MATERIAL PROVIDED below:

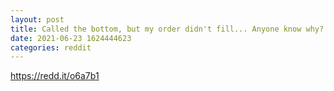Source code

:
 ```yaml
--- 
layout: post 
title: Called the bottom, but my order didn't fill... Anyone know why? 
date: 2021-06-23 1624444623 
categories: reddit 
--- 
```

https://redd.it/o6a7b1
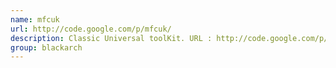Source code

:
 ```yaml
---
name: mfcuk
url: http://code.google.com/p/mfcuk/
description: Classic Universal toolKit. URL : http://code.google.com/p/mfcuk/ Groups : blackarch blackarch-wireless
group: blackarch
---
```

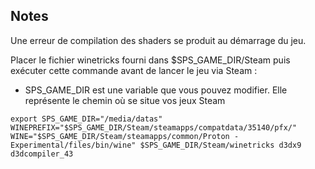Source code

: ## Notes
Une erreur de compilation des shaders se produit au démarrage du jeu.

Placer le fichier winetricks fourni dans $SPS_GAME_DIR/Steam puis exécuter cette commande avant de lancer le jeu via Steam :
- SPS_GAME_DIR est une variable que vous pouvez modifier. Elle représente le chemin où se situe vos jeux Steam

```
export SPS_GAME_DIR="/media/datas"
WINEPREFIX="$SPS_GAME_DIR/Steam/steamapps/compatdata/35140/pfx/" WINE="$SPS_GAME_DIR/Steam/steamapps/common/Proton - Experimental/files/bin/wine" $SPS_GAME_DIR/Steam/winetricks d3dx9 d3dcompiler_43
```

End of MATERIAL PROVIDED.

#### [ACTION ITEM]
Lines containing "google" in the records above: how many are there? Give only the number.

#### [RESPONSE TO THE EXERCISE]
2